> [THE PROBLEM]: Scan the records for the word "startedAt". Return each line where it is found.

Data excerpts:
-- Opening Marker --
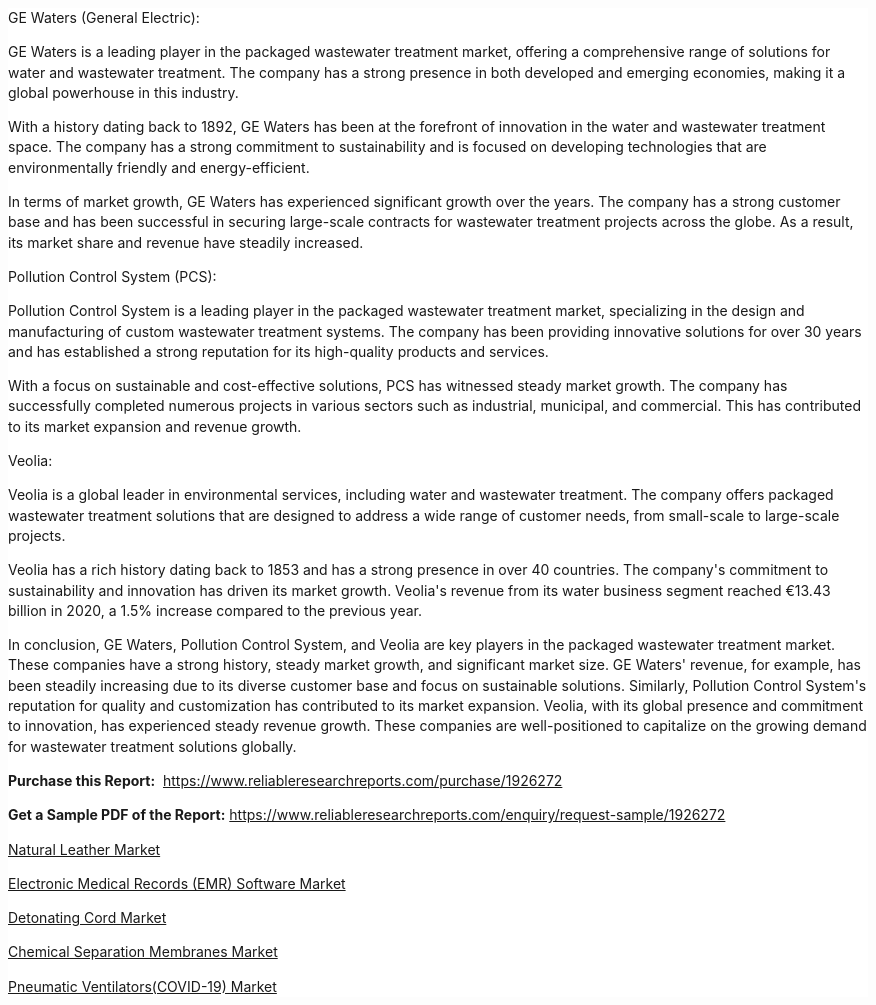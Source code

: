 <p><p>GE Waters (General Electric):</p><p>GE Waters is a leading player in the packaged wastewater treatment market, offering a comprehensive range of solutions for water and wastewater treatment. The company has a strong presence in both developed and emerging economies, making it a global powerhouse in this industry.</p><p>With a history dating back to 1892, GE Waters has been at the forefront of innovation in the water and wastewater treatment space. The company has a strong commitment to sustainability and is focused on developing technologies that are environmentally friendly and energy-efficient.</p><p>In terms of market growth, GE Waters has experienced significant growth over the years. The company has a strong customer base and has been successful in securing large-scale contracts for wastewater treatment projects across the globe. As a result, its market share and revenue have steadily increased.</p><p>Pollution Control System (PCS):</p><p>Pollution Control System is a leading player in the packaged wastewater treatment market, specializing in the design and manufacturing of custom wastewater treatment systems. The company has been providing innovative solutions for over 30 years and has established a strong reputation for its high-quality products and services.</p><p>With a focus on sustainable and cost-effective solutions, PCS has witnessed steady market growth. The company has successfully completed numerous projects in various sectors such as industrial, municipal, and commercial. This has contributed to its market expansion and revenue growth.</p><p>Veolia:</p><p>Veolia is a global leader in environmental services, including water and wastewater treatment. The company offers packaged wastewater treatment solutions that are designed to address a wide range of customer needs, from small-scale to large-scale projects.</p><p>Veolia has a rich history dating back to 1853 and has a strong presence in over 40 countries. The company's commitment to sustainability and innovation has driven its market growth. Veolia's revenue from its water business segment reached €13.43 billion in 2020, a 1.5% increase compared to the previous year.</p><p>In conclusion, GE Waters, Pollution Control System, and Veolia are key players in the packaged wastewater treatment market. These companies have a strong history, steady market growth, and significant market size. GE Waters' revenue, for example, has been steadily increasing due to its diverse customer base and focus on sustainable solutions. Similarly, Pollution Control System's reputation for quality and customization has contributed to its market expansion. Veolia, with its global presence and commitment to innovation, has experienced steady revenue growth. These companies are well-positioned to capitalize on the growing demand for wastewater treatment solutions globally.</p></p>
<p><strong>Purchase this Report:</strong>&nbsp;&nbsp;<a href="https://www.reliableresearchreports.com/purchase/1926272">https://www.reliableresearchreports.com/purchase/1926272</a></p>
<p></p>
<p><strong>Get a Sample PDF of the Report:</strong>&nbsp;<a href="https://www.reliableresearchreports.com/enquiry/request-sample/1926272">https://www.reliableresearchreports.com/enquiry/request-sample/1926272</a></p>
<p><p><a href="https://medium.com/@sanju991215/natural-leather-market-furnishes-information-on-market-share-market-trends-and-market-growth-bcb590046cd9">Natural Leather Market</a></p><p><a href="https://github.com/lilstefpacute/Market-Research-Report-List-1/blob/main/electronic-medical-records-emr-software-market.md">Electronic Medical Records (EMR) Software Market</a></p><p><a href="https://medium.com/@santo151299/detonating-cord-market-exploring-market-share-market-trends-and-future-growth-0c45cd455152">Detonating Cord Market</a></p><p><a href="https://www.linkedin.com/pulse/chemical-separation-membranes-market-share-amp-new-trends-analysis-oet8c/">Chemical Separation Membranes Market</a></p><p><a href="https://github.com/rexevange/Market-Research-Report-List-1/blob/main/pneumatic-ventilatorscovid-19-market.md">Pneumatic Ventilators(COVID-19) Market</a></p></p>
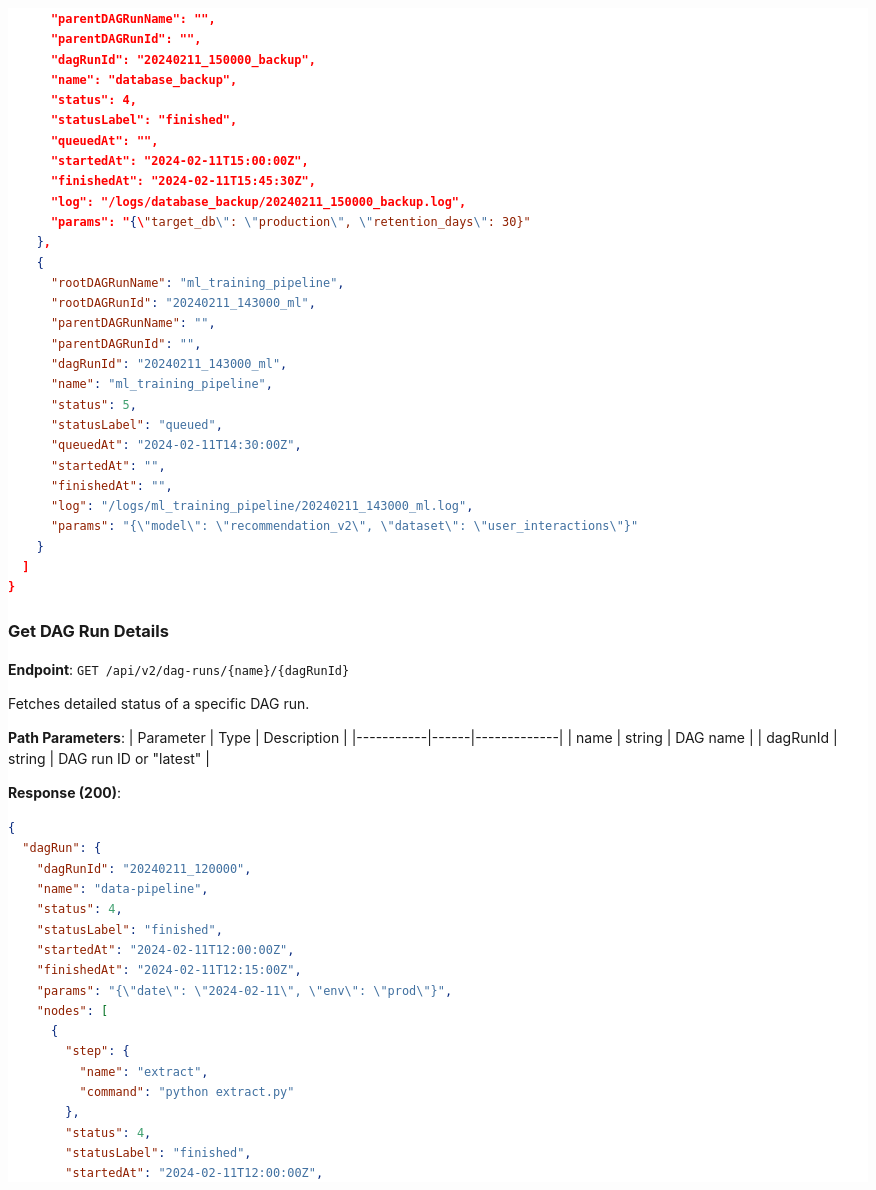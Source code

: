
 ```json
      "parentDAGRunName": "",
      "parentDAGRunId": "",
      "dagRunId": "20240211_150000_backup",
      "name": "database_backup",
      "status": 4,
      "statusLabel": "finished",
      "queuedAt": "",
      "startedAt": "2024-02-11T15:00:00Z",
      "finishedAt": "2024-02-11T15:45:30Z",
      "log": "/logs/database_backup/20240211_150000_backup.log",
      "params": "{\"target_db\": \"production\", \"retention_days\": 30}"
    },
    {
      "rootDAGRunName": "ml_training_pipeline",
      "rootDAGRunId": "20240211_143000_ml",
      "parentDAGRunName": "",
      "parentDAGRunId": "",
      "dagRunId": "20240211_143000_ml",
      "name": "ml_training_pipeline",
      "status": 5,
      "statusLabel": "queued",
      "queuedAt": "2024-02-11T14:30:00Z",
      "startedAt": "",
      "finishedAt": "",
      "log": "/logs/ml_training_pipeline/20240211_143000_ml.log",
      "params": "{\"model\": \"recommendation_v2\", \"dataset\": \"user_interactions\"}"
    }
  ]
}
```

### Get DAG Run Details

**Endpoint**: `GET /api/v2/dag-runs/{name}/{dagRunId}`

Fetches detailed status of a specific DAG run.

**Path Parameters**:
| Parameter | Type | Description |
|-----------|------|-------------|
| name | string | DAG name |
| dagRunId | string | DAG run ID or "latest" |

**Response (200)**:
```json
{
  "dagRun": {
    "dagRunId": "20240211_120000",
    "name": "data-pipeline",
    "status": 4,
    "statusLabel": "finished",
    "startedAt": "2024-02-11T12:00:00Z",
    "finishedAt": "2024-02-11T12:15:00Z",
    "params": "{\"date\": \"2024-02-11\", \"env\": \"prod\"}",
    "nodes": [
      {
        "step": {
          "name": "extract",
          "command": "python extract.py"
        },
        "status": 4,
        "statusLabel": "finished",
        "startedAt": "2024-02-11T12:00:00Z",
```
-- Closing Marker --
> [ANSWER TO THE EXERCISE]:
      "startedAt": "2024-02-11T15:00:00Z",
      "startedAt": "",
    "startedAt": "2024-02-11T12:00:00Z",
        "startedAt": "2024-02-11T12:00:00Z",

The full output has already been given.